Lincoln Fields, dazed and bewildered, found himself back in the concert room
again.
He lurched to his feet and grasped Garth Jan by the arm violently, "Garth! Why
did he stop? Tell him to continue! Tell him!"
Garth Jan's startled expression faded into pity, "He is still playing, Lincoln."
The Earthman's befuddled stare showed no signs of understanding. He gazed about
him with unseeing eyes. Novi Lon's fingers sped across the keyboard as nimbly as
ever; the expression on his face was as rapt as ever. Slowly, the truth seeped
in, and the Earthman's empty eyes filled with horror.
He sat down, uttering one hoarse cry, and buried his head in his hands.
The five minutes had passed! There could be no return!
Garth Jan was smiling--a smile of dreadful malice, "I had pitied you just a
moment ago, Lincoln, but now I'm glad--glad! You forced this out of me--you made
me do this. I hope you're satisfied, because I certainly am. For the rest of
your life," his voice sank to a sibilant whisper, "you'll remember these five
minutes and know what it is you're missing--what it is you can never have again.

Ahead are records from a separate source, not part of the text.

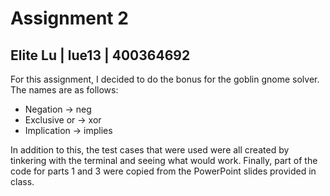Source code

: # Assignment 2

## Elite Lu | lue13 | 400364692

For this assignment, I decided to do the bonus for the goblin gnome solver. The names are as follows:

- Negation -> neg
- Exclusive or -> xor
- Implication -> implies

In addition to this, the test cases that were used were all created by tinkering with the terminal and seeing what would work.
Finally, part of the code for parts 1 and 3 were copied from the PowerPoint slides provided in class.
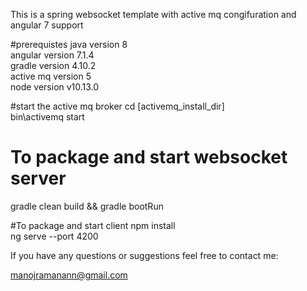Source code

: This is a spring websocket template with active mq congifuration
and angular 7 support 

#prerequistes 
java version 8<br>
angular version 7.1.4<br>
gradle version 4.10.2<br>
active mq version 5 <br>
node version v10.13.0 

#start the active mq broker 
cd [activemq_install_dir]<br>
bin\activemq start

# To package and start  websocket server 
gradle clean build && gradle bootRun

#To package and start client 
npm install <br>
ng serve --port 4200




If you have any questions or suggestions feel free to contact me:

manojramanann@gmail.com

You are blind, Lincoln,--blind!"
The Earthman raised a haggard face and grinned, but it was no more than a
horrible baring of the teeth. It took every ounce of will-power he possessed to
maintain an air of composure.
He did not trust himself to speak. With wavering step, he marched out of the
room, head held high to the end.
And within, that tiny, bitter voice, repeating over and over again, "You entered
a normal man! You leave blind--blind--BLIND."